Ученик Римаса Туминаса, а теперь главный режиссер Театра Вахтангова, Анатолий Шульев сделал спектакль, где всё сыграно, как по нотам, очень технично и чисто, на энергичном allegro в первом действии и траурном andante во втором – сравнения с музыкальным исполнением напрашиваются сами собой. «Амадей» наполнен до краев музыкой Моцарта, и она ведет свой диалог с Сальери.
Имя Amadeus означает любовь Бога. Получил её – вместе с бессмертной музыкой – Моцарт. Ну а «послушник» Сальери решил, что обманут Творцом, которому обещал аскезу взамен на гениальность, отменил свою «сделку» – и начал мстить. Двух композиторов играют Виктор Добронравов и Алексей Гуськов.
Моцарт появляется на сцене как марионетка в белом парике и красном камзоле, потом – как инфантильный мальчик, и Сальери, конечно, берется им управлять: натягивает приторную улыбку, ставит в почтительную и искусственную позу – но держится она недолго. Манипулировать Моцартом не получается, но держать на голодном пайке – вполне.
Сальери испытывает восторг от совершенных моцартовских партитур и одновременно боль – даже спустя время, оглядываясь назад. Собственно, «Амадей» – это монолог-воспоминание, публичная исповедь.
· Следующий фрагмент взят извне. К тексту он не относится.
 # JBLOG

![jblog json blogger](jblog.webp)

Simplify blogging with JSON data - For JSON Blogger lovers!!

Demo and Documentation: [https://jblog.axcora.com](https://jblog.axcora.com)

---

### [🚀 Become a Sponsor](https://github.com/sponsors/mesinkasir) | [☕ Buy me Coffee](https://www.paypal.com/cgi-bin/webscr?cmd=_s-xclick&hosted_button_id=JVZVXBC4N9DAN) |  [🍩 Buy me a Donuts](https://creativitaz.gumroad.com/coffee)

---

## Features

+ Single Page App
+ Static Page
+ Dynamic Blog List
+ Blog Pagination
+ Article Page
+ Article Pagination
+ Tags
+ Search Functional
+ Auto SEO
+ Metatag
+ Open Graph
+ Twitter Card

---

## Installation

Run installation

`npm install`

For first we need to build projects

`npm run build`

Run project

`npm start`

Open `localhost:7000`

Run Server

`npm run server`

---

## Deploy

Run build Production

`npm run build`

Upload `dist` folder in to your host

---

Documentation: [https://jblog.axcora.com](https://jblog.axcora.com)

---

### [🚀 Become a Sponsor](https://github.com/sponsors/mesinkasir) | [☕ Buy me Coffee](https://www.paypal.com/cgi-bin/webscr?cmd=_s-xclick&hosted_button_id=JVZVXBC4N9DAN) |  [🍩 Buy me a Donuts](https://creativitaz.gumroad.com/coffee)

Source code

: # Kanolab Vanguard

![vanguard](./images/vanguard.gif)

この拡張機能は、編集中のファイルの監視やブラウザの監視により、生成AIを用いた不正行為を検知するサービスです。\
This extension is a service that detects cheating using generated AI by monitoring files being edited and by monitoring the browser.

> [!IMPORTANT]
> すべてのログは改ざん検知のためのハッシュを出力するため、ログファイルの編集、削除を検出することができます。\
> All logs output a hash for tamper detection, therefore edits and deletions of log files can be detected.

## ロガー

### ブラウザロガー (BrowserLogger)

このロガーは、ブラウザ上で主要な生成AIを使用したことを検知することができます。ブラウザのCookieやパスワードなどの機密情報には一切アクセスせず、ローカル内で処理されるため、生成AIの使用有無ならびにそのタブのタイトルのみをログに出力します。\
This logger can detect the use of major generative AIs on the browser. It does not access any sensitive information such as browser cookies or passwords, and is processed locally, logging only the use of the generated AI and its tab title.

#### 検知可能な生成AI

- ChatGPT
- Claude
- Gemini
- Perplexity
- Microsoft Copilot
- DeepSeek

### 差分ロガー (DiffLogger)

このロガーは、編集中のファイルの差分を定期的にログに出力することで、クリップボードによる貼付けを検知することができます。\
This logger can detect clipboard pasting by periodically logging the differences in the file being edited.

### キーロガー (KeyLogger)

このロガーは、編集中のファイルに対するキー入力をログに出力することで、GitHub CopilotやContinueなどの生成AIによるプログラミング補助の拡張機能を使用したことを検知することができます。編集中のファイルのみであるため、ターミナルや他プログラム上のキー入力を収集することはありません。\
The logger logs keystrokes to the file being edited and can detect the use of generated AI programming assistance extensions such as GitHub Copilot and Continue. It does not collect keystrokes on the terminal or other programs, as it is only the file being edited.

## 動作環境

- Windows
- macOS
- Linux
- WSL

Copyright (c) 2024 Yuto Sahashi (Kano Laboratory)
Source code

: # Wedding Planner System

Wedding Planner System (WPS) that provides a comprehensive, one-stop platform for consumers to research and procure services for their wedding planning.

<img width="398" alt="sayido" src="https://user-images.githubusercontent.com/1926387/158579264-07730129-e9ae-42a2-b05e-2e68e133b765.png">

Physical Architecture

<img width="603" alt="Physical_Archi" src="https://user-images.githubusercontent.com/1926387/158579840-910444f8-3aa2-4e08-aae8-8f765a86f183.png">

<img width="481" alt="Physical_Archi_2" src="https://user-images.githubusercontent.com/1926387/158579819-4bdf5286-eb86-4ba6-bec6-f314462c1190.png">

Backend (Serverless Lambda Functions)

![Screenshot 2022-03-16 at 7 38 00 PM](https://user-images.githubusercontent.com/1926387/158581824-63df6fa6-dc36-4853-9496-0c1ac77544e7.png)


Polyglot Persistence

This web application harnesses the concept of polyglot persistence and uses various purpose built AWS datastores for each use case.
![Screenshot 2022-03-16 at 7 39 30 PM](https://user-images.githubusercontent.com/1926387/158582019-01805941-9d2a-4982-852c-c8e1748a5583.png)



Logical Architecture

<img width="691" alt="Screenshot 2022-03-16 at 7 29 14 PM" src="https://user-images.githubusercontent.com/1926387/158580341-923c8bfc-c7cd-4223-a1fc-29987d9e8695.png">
Пространство памяти художник Максим Обрезков сделал чёрным, как бездонную пропасть мук Сальери, на которые сверху смотрит обожженный образ Спасителя – над высоким стеллажом с нотными папками. Все оттенки серого достались костюмам и парикам – серебристой сединой, как и буффонным оттенком игры, здесь припудрен каждый: и манерный император Иосиф II (Федор Воронцов), любитель фейерверков, и «взрывоопасный» гофмейстер (Валерий Ушаков), и «горячая» примадонна Катарина, ученица Сальери (Каролина Койцан). Кажется, что, всматриваясь в прошлое, старик Антонио сочиняет пародию на весь императорский двор – и на Моцарта отчасти тоже.
Драматурга Питера Шеффера часто критиковали за то, что он изображал Моцарта слабоумным, но, на самом деле, он хотел передать его детскую ипостась. В сценической версии Сергея Плотова это осталось. Моцарт – большой ребенок, не доигравший в детстве, потому что вундеркинд – заложник своей уникальности, он уже не имеет права на абсолютную беззаботность и не может повторить за мальчиком Кристофером Робином – «больше всего я люблю делать "ничего"».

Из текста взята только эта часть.